What needs to be done> Exact copy, pictures excluded: write out every line below.

(Pictures paired with source code)

◆ ◆ ◆ ◆ ◆ ◆ ◆

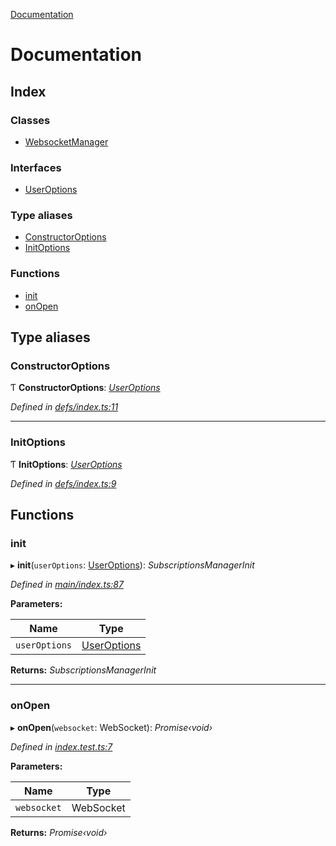 [Documentation](README.md)

# Documentation

## Index

### Classes

* [WebsocketManager](classes/websocketmanager.md)

### Interfaces

* [UserOptions](interfaces/useroptions.md)

### Type aliases

* [ConstructorOptions](README.md#constructoroptions)
* [InitOptions](README.md#initoptions)

### Functions

* [init](README.md#init)
* [onOpen](README.md#onopen)

## Type aliases

###  ConstructorOptions

Ƭ **ConstructorOptions**: *[UserOptions](interfaces/useroptions.md)*

*Defined in [defs/index.ts:11](https://github.com/badbatch/graphql-box/blob/1d38e3b/packages/websocket-manager/src/defs/index.ts#L11)*

___

###  InitOptions

Ƭ **InitOptions**: *[UserOptions](interfaces/useroptions.md)*

*Defined in [defs/index.ts:9](https://github.com/badbatch/graphql-box/blob/1d38e3b/packages/websocket-manager/src/defs/index.ts#L9)*

## Functions

###  init

▸ **init**(`userOptions`: [UserOptions](interfaces/useroptions.md)): *SubscriptionsManagerInit*

*Defined in [main/index.ts:87](https://github.com/badbatch/graphql-box/blob/1d38e3b/packages/websocket-manager/src/main/index.ts#L87)*

**Parameters:**

Name | Type |
------ | ------ |
`userOptions` | [UserOptions](interfaces/useroptions.md) |

**Returns:** *SubscriptionsManagerInit*

___

###  onOpen

▸ **onOpen**(`websocket`: WebSocket): *Promise‹void›*

*Defined in [index.test.ts:7](https://github.com/badbatch/graphql-box/blob/1d38e3b/packages/websocket-manager/src/index.test.ts#L7)*

**Parameters:**

Name | Type |
------ | ------ |
`websocket` | WebSocket |

**Returns:** *Promise‹void›*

◆ ◆ ◆ ◆ ◆ ◆ ◆

Completed task>
 [Documentation](README.md)

# Documentation

## Index

### Classes

* [WebsocketManager](classes/websocketmanager.md)

### Interfaces

* [UserOptions](interfaces/useroptions.md)

### Type aliases

* [ConstructorOptions](README.md#constructoroptions)
* [InitOptions](README.md#initoptions)

### Functions

* [init](README.md#init)
* [onOpen](README.md#onopen)

## Type aliases

###  ConstructorOptions

Ƭ **ConstructorOptions**: *[UserOptions](interfaces/useroptions.md)*

*Defined in [defs/index.ts:11](https://github.com/badbatch/graphql-box/blob/1d38e3b/packages/websocket-manager/src/defs/index.ts#L11)*

___

###  InitOptions

Ƭ **InitOptions**: *[UserOptions](interfaces/useroptions.md)*

*Defined in [defs/index.ts:9](https://github.com/badbatch/graphql-box/blob/1d38e3b/packages/websocket-manager/src/defs/index.ts#L9)*

## Functions

###  init

▸ **init**(`userOptions`: [UserOptions](interfaces/useroptions.md)): *SubscriptionsManagerInit*

*Defined in [main/index.ts:87](https://github.com/badbatch/graphql-box/blob/1d38e3b/packages/websocket-manager/src/main/index.ts#L87)*

**Parameters:**

Name | Type |
------ | ------ |
`userOptions` | [UserOptions](interfaces/useroptions.md) |

**Returns:** *SubscriptionsManagerInit*

___

###  onOpen

▸ **onOpen**(`websocket`: WebSocket): *Promise‹void›*

*Defined in [index.test.ts:7](https://github.com/badbatch/graphql-box/blob/1d38e3b/packages/websocket-manager/src/index.test.ts#L7)*

**Parameters:**

Name | Type |
------ | ------ |
`websocket` | WebSocket |

**Returns:** *Promise‹void›*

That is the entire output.